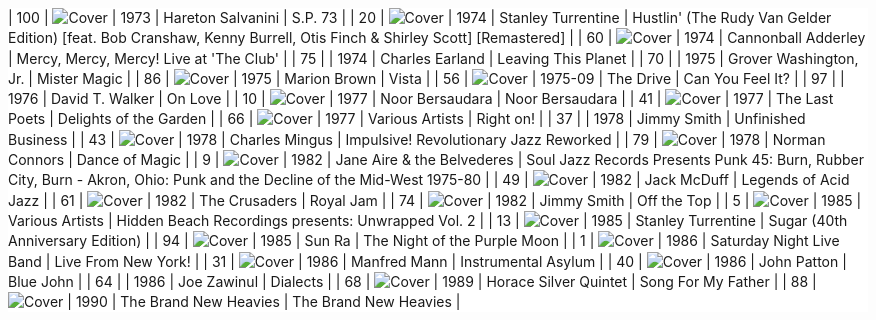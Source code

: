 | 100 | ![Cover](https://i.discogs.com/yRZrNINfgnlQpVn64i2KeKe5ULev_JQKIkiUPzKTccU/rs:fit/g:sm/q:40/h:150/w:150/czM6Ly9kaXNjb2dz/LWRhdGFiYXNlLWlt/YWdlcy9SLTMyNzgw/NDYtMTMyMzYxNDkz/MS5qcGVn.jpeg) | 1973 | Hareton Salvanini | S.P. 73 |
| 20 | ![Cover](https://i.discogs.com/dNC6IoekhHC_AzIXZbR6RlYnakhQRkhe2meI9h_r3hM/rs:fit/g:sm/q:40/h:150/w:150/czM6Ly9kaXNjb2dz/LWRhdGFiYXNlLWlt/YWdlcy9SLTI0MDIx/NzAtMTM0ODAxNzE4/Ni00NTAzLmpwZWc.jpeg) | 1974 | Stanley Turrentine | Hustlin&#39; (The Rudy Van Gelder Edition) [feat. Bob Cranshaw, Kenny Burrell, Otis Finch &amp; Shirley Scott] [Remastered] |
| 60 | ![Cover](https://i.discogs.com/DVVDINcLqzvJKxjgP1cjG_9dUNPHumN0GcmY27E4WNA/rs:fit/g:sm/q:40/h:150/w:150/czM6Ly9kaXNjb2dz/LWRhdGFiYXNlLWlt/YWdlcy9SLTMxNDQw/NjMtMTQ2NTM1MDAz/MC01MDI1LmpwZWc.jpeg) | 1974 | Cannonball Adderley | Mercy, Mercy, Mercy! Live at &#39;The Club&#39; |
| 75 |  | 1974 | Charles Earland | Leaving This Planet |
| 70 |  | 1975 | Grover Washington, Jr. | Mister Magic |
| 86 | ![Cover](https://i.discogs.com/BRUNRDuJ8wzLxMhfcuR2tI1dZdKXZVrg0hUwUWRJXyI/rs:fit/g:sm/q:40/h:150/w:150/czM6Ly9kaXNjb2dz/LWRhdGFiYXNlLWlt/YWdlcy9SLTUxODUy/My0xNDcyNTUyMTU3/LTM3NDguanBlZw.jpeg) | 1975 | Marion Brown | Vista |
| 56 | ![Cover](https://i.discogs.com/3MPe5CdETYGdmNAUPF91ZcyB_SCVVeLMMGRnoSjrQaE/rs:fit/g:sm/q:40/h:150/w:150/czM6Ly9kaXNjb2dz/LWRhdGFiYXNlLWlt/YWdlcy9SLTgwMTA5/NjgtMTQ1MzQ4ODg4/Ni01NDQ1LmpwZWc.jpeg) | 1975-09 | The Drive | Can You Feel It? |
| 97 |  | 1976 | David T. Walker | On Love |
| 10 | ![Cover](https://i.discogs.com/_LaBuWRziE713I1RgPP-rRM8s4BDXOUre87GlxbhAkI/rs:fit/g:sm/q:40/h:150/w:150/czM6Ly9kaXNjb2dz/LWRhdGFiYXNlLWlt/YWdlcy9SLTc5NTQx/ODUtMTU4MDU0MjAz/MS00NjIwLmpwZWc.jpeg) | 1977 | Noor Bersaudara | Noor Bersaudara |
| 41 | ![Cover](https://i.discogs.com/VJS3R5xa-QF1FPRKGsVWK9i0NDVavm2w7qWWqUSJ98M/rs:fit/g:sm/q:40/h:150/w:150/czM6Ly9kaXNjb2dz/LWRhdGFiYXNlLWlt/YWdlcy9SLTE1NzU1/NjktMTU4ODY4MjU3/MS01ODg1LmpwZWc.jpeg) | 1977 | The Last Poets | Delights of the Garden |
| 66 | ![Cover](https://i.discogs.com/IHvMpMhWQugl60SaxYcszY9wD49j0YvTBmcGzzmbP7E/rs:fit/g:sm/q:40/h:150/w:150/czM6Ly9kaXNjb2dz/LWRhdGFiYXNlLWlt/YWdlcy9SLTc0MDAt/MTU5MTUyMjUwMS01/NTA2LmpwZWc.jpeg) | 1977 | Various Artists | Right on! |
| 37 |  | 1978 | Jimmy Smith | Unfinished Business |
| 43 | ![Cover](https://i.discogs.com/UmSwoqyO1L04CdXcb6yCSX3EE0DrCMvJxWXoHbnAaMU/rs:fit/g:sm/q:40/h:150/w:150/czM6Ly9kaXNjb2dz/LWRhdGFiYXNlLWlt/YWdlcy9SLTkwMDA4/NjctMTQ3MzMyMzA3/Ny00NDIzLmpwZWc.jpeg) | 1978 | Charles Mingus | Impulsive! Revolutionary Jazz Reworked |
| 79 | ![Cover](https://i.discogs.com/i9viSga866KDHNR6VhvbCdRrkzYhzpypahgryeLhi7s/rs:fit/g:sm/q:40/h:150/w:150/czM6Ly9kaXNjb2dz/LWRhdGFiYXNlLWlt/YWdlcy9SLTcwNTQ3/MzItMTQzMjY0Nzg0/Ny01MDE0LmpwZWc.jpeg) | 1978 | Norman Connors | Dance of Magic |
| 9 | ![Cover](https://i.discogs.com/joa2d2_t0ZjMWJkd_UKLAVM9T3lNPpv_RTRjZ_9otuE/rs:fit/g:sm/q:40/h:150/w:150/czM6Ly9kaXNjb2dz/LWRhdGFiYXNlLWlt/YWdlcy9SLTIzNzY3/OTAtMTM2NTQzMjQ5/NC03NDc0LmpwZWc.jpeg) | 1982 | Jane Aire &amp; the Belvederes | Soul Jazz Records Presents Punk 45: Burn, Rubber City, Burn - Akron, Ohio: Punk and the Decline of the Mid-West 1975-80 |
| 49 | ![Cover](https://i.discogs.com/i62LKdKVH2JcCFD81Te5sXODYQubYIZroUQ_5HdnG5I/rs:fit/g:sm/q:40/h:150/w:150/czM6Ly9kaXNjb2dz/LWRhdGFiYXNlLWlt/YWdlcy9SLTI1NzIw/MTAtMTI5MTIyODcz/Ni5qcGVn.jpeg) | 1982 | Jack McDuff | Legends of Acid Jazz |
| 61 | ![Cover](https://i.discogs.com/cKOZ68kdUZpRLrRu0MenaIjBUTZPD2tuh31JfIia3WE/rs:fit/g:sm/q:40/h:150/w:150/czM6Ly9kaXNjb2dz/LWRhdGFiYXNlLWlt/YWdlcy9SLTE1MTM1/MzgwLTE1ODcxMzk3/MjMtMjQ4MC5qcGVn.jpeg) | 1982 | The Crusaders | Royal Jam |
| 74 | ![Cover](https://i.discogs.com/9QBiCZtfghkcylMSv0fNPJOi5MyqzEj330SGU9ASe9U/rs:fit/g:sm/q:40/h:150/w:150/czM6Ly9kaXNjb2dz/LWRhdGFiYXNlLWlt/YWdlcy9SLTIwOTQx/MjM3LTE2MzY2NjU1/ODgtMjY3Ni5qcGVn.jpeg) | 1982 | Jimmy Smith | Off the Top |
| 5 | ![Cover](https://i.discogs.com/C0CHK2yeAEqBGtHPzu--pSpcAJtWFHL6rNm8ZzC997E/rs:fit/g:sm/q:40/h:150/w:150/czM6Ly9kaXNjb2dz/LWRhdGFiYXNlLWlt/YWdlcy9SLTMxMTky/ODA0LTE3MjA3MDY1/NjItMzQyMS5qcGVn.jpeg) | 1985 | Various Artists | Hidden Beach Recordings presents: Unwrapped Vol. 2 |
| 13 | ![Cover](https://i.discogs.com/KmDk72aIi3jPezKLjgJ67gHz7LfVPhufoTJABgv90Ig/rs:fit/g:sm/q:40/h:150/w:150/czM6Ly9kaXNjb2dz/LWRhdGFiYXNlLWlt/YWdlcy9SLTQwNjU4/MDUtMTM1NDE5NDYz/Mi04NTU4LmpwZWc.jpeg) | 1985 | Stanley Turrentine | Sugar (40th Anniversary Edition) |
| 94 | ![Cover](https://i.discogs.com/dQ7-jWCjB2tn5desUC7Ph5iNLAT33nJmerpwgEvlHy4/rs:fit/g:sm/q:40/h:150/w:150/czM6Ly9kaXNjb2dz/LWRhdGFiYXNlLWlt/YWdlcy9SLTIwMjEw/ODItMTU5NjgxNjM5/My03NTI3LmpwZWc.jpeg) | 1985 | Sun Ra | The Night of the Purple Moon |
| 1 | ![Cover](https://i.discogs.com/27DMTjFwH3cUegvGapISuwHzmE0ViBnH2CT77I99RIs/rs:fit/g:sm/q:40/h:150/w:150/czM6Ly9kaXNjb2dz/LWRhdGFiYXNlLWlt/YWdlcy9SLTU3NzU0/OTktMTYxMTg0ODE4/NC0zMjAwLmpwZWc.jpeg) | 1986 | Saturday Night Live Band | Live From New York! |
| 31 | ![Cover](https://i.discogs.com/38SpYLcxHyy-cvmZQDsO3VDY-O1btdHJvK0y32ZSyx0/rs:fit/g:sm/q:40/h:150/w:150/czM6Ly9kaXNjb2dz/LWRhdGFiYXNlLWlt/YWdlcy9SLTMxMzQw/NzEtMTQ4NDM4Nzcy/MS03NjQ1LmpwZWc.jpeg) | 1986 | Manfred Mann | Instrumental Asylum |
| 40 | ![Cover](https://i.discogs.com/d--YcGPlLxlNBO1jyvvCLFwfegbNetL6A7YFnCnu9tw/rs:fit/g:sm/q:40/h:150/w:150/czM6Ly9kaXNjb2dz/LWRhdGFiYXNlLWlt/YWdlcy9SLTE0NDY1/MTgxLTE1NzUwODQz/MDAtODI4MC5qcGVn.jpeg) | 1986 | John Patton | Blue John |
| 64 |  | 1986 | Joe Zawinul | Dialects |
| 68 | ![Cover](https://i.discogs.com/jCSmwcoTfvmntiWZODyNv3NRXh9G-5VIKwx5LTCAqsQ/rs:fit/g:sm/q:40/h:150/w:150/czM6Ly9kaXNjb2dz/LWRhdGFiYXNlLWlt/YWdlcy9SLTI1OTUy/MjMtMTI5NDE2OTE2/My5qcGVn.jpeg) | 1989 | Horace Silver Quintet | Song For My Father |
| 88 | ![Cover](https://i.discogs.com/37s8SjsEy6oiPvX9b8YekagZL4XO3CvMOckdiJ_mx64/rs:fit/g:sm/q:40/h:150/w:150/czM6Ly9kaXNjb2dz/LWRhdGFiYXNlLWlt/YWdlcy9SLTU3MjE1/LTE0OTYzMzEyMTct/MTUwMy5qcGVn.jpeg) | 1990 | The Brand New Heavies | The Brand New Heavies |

· · ·

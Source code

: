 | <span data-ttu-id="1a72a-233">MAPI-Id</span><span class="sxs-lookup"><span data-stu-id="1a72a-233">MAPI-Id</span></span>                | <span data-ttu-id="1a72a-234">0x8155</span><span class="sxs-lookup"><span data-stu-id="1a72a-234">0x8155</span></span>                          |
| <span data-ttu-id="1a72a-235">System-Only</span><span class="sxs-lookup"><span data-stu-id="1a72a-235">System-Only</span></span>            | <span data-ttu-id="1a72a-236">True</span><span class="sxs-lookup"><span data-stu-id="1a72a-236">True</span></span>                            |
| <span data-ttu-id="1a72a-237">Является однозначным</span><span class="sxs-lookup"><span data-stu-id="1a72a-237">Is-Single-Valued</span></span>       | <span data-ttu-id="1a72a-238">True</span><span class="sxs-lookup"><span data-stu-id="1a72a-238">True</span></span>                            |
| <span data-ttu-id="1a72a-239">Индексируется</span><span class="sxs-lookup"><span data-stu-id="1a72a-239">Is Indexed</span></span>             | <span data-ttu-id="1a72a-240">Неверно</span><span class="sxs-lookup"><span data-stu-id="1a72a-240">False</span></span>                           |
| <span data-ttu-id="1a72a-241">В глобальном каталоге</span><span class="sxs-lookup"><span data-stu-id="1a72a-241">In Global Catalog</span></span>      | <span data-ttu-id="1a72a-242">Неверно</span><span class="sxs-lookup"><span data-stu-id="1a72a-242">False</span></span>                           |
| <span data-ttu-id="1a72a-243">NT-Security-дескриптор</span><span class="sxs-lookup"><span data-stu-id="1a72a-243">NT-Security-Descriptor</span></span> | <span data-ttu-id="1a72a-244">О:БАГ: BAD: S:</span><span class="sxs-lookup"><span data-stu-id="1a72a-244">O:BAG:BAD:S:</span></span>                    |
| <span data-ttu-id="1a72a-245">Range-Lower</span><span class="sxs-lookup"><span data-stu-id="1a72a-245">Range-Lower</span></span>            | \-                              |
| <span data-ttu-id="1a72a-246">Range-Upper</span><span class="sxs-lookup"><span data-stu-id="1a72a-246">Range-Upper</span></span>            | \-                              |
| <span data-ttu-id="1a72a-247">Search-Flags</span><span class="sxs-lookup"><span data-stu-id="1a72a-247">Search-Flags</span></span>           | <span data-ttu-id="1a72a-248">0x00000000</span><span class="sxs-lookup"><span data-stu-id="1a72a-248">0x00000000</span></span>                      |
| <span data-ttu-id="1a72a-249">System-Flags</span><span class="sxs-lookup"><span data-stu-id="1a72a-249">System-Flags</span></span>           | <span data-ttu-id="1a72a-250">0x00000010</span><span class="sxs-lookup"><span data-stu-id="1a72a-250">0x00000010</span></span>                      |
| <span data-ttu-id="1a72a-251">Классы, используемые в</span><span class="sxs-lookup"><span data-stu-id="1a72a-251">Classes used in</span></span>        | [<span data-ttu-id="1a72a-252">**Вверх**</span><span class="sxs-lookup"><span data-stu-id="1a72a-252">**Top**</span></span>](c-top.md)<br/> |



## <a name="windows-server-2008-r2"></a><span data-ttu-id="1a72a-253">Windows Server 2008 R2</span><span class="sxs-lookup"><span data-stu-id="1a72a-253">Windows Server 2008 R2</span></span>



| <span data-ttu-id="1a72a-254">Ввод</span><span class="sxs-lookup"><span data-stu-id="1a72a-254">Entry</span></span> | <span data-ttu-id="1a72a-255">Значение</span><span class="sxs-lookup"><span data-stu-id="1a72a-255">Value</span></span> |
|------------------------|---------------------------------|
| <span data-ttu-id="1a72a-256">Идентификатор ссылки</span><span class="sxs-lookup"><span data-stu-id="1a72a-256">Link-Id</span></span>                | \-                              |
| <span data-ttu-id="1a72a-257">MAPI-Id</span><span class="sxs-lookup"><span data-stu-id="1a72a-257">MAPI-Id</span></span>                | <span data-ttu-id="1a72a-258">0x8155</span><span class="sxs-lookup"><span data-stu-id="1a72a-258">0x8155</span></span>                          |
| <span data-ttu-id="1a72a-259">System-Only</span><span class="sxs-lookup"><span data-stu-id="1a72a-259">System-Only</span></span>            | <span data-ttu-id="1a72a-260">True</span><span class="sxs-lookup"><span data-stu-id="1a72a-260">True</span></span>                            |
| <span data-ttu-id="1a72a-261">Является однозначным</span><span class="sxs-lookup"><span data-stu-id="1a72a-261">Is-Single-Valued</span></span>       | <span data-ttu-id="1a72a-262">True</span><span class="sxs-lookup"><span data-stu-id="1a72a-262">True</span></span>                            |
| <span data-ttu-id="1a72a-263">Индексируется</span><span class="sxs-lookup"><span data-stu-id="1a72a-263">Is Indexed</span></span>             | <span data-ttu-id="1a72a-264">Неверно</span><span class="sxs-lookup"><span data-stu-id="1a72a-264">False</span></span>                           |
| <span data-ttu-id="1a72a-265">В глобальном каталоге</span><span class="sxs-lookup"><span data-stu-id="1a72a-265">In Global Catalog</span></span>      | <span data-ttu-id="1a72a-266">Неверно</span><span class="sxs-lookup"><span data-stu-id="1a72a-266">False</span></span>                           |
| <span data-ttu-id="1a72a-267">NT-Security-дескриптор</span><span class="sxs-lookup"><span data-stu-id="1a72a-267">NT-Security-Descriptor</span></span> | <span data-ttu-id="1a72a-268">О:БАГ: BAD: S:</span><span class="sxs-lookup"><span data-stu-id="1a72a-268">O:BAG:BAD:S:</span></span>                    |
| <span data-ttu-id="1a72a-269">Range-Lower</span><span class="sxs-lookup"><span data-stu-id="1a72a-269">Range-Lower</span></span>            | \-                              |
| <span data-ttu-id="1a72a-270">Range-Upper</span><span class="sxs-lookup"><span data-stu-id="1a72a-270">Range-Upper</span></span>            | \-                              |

· · ·

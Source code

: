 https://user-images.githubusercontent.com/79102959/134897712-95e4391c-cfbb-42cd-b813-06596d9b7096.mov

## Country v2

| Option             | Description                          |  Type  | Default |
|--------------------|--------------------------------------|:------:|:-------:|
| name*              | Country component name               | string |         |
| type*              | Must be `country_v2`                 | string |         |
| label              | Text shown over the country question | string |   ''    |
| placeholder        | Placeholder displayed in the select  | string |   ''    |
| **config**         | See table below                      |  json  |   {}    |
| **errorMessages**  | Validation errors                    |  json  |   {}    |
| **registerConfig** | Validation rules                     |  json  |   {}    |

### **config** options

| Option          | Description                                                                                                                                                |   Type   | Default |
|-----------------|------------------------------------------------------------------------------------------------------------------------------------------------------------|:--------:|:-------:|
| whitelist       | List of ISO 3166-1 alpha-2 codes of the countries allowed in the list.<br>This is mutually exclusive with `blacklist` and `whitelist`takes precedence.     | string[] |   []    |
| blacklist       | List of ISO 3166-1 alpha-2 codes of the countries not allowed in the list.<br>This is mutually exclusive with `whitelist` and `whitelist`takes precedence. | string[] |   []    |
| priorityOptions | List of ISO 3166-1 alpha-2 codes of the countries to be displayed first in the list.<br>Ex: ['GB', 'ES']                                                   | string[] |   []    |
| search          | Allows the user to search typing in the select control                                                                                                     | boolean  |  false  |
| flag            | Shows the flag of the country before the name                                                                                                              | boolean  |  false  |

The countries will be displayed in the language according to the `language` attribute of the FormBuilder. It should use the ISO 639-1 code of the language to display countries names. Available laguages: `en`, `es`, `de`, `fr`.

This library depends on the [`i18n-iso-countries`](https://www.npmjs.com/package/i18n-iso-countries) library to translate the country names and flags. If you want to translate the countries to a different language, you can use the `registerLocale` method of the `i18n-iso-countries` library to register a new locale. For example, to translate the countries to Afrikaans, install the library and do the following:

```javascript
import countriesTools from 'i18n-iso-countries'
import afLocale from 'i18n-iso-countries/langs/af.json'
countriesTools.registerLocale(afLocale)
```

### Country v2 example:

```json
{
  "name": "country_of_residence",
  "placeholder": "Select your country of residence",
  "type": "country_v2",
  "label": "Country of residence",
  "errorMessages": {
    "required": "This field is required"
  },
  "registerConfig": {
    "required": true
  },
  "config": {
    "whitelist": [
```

· · ·

→ **Exercise requirements**: There is a line with "Right on! |" and a line with "Jazz Reworked |" above. Copy exactly those two lines and all lines between them, with nothing else.

→ **Exercise output**:
| 66 | ![Cover](https://i.discogs.com/IHvMpMhWQugl60SaxYcszY9wD49j0YvTBmcGzzmbP7E/rs:fit/g:sm/q:40/h:150/w:150/czM6Ly9kaXNjb2dz/LWRhdGFiYXNlLWlt/YWdlcy9SLTc0MDAt/MTU5MTUyMjUwMS01/NTA2LmpwZWc.jpeg) | 1977 | Various Artists | Right on! |
| 37 |  | 1978 | Jimmy Smith | Unfinished Business |
| 43 | ![Cover](https://i.discogs.com/UmSwoqyO1L04CdXcb6yCSX3EE0DrCMvJxWXoHbnAaMU/rs:fit/g:sm/q:40/h:150/w:150/czM6Ly9kaXNjb2dz/LWRhdGFiYXNlLWlt/YWdlcy9SLTkwMDA4/NjctMTQ3MzMyMzA3/Ny00NDIzLmpwZWc.jpeg) | 1978 | Charles Mingus | Impulsive! Revolutionary Jazz Reworked |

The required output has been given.